## [EXERCISE DIRECTIONS]
Would you please return every line from the listing that contains the word "JSON"?

## [DATA FOR PROCESSING]
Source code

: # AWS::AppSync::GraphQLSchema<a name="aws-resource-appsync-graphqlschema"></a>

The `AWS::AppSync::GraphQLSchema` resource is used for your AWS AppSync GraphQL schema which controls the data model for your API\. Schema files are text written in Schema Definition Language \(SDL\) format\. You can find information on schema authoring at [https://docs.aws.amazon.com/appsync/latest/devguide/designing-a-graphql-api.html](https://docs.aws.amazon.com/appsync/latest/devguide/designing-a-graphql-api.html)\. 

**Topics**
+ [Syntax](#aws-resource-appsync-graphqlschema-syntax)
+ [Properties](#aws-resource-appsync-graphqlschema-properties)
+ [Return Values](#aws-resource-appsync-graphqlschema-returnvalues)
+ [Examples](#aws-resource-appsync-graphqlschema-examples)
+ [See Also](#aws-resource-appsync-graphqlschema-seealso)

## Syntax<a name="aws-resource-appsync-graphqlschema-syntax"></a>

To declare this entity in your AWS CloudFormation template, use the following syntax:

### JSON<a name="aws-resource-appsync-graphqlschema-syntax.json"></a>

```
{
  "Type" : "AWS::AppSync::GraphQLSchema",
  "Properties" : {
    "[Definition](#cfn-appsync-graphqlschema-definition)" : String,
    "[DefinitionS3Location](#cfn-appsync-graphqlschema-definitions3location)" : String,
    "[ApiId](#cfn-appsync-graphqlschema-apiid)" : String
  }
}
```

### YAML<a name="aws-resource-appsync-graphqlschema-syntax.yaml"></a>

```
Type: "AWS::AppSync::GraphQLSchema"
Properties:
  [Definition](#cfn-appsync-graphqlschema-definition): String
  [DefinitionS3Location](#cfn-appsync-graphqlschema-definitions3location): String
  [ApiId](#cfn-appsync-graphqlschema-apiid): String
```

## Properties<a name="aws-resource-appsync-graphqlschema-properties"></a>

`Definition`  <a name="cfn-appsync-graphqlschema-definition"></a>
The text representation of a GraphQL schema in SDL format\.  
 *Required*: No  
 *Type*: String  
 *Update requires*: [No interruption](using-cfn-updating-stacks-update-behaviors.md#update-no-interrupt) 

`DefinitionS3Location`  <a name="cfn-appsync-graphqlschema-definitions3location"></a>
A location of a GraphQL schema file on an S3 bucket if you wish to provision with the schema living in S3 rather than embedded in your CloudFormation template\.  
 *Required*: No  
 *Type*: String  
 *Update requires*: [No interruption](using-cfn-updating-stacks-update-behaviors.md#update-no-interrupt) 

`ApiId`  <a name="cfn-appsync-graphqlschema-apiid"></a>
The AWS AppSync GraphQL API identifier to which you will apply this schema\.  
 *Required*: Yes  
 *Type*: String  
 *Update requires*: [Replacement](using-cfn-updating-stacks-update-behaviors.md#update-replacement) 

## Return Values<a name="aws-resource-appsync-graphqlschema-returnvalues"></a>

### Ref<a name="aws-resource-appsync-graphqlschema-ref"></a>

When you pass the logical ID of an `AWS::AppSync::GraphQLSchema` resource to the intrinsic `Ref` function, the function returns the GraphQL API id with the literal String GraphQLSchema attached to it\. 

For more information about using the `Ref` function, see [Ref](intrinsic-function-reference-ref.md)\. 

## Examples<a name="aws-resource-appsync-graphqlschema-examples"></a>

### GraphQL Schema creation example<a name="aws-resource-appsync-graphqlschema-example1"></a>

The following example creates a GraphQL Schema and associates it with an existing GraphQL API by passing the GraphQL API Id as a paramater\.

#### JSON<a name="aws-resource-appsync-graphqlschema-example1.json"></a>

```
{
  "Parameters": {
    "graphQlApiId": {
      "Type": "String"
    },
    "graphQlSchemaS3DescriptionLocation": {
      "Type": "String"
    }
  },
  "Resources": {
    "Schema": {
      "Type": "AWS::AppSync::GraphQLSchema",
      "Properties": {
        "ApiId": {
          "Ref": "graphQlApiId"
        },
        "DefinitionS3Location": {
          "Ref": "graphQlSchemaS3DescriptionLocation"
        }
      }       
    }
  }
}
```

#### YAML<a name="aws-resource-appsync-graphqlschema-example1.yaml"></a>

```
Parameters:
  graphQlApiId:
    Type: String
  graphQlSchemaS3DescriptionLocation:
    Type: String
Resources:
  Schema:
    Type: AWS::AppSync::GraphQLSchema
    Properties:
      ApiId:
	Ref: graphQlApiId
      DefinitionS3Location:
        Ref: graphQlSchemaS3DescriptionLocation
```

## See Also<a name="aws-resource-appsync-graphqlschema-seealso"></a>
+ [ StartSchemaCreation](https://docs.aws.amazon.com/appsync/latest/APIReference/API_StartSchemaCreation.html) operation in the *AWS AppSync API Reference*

## [SOLUTION TO THE PROBLEM]
### JSON<a name="aws-resource-appsync-graphqlschema-syntax.json"></a>
#### JSON<a name="aws-resource-appsync-graphqlschema-example1.json"></a>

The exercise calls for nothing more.